One of the critical learnings Kish gathered that year was his retail space in JP Rizal didn’t have to operate every day.

Kish’s Timothy Sofa, which is making a comeback after 10 years

“We’re open by appointment from Thursday to Saturday. So people who are serious about buying and changing the way they live can still see the store. And we’re happy with it,” he says.

In fact, even when we reach post-pandemic times, he plans to keep it that way. This offers Kish a different experience from running his former Reposo store in Makati—because after operating it for 17 years, he eventually got burnt out.

Kish has been designing furniture since 2012. That year, he released The Baluster collection inspired by colonial Hispanic culture—it won local and global recognition, including the Silver Design Award from A’ Design Award and Competition, which international industry professionals judge.

Since then, he had to come up with pieces twice a year for Manila Fame, all while running his 500-square-meter shop.

New beginning

“The decision to close was only one day, so we made plans on how to get rid of so many things. If you’ve been in an Ito Kish store, you know a lot of the items, and you don’t find it anywhere because it’s well-curated and well-sourced around the world. So we made a plan that we’ll have a 50 percent off sale,” he recalls.
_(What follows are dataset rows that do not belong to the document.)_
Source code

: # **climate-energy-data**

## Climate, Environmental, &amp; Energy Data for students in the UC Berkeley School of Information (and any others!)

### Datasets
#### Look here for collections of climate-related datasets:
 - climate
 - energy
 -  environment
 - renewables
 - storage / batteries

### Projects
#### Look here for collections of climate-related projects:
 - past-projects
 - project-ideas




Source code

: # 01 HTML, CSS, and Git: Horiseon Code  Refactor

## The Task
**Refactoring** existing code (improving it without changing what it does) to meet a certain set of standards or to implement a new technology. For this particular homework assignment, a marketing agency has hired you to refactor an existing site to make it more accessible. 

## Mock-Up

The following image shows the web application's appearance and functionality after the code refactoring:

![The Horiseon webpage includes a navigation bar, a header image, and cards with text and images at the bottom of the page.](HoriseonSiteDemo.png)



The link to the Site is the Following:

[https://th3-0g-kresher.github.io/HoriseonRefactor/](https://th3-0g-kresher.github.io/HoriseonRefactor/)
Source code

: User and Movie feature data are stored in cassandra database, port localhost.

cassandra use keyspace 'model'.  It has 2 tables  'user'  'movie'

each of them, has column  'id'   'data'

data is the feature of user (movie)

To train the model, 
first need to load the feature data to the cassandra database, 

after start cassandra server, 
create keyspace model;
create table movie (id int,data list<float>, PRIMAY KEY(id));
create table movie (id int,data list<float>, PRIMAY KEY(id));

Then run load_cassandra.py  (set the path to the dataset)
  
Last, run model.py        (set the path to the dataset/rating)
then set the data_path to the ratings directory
On the sale day in 2017, Kish remembers the entire Reposo parking lot being full of eager buyers before they even opened their doors. “I remember I drove home crying. Crying because at the back of my mind, ‘Oh, I’m gonna miss the space.’ I’m going to miss making beautiful things and making a story,” he says. “And seeing clients come to the store and enjoy and learn about what they see.”

Gregoria Accent Chair

After he bid farewell to his long-standing store, Kish sought to do everything he felt he missed out on. “I told myself I’m just going to rest, travel, spend more time with friends, family. Do other things I wanted to do,” Kish looks back.
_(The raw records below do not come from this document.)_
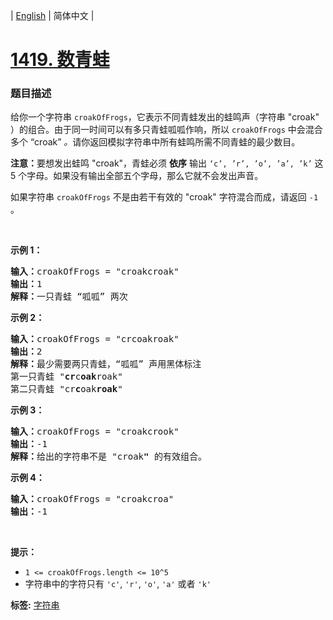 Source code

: | [English](README_EN.md) | 简体中文 |

# [1419. 数青蛙](https://leetcode-cn.com/problems/minimum-number-of-frogs-croaking)
 ### 题目描述
<p>给你一个字符串 <code>croakOfFrogs</code>，它表示不同青蛙发出的蛙鸣声（字符串 &quot;croak&quot; ）的组合。由于同一时间可以有多只青蛙呱呱作响，所以&nbsp;<code>croakOfFrogs</code> 中会混合多个 &ldquo;croak&rdquo; <em>。</em>请你返回模拟字符串中所有蛙鸣所需不同青蛙的最少数目。</p>

<p><strong>注意：</strong>要想发出蛙鸣 &quot;croak&quot;，青蛙必须 <strong>依序</strong> 输出 <code>&lsquo;c&rsquo;, &rsquo;r&rsquo;, &rsquo;o&rsquo;, &rsquo;a&rsquo;, &rsquo;k&rsquo;</code> 这 5 个字母。如果没有输出全部五个字母，那么它就不会发出声音。</p>

<p>如果字符串 <code>croakOfFrogs</code> 不是由若干有效的 &quot;croak&quot; 字符混合而成，请返回 <code>-1</code> 。</p>

<p>&nbsp;</p>

<p><strong>示例 1：</strong></p>

<pre>
<strong>输入：</strong>croakOfFrogs = &quot;croakcroak&quot;
<strong>输出：</strong>1 
<strong>解释：</strong>一只青蛙 &ldquo;呱呱&rdquo; 两次
</pre>

<p><strong>示例 2：</strong></p>

<pre>
<strong>输入：</strong>croakOfFrogs = &quot;crcoakroak&quot;
<strong>输出：</strong>2 
<strong>解释：</strong>最少需要两只青蛙，&ldquo;呱呱&rdquo; 声用黑体标注
第一只青蛙 &quot;<strong>cr</strong>c<strong>oak</strong>roak&quot;
第二只青蛙 &quot;cr<strong>c</strong>oak<strong>roak</strong>&quot;
</pre>

<p><strong>示例 3：</strong></p>

<pre>
<strong>输入：</strong>croakOfFrogs = &quot;croakcrook&quot;
<strong>输出：</strong>-1
<strong>解释：</strong>给出的字符串不是 &quot;croak<strong>&quot;</strong> 的有效组合。
</pre>

<p><strong>示例 4：</strong></p>

<pre>
<strong>输入：</strong>croakOfFrogs = &quot;croakcroa&quot;
<strong>输出：</strong>-1
</pre>

<p>&nbsp;</p>

<p><strong>提示：</strong></p>

<ul>
	<li><code>1 &lt;=&nbsp;croakOfFrogs.length &lt;= 10^5</code></li>
	<li>字符串中的字符只有 <code>&#39;c&#39;</code>, <code>&#39;r&#39;</code>, <code>&#39;o&#39;</code>, <code>&#39;a&#39;</code> 或者 <code>&#39;k&#39;</code></li>
</ul>

**标签:**  [字符串](https://leetcode-cn.com/tag/string)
First, Kish traveled, “I went to South America and Europe by myself. Before opening, my last big trip was to Jerusalem, Oman, Jordan, Egypt, New York, and the Venice Biennale.”

The designer enjoyed exploring by indulging in local cuisine, meeting new people, and getting lost in little streets. “In the back of my mind, I wasn’t planning on reopening the store. So it was about trying to enjoy what I miss,” he shares. “And coming from San Pablo, who didn’t come from a well-to-do family, who used to sleep on the floor, that was momentous for me, that I was able to afford to travel. See Machu Picchu, see Christ the Redeemer in Rio—those kinds of things.”

Santamaria Stool/Container

Finding happiness

However, after experiencing all he set out to do, Kish didn’t feel the happiness he expected. “The turning point, a very good friend of mine, Mark Almagro, an editor of a Singapore magazine, said, ‘I think you are in a happy place when you are designing,'” Kish says.

It was the moment Kish realized that he always treated his retail spaces as his playground. “I can go there, I rearrange, move things, and I feel happy about it,” Kish shares. “It’s not answering anybody about how I should be doing it. I’m doing it the way I want to and the way I like it.”

Now, he finds contentment in just that, and it’s the main reason he decided to open a retail space again.

“I find happiness, and at the same time, I think at a certain point in your life, you cannot stop. You just have to continue doing something you love, or you will age very fast. So that was one learning for me also, and the pandemic also has taught me a lot of things,” Kish shares.

Among these relations were that his brand’s strong following and customer base made up for the store not being in a commercial area. “It can be better because the pandemic is still out there, but I won’t complain because I know a lot of big and small businesses are affected by the pandemic,” Kish says. “I’m not complaining because I have survived in two and a half years.”

This story originally came out in the April 2022 issue of Lifestyle Asia.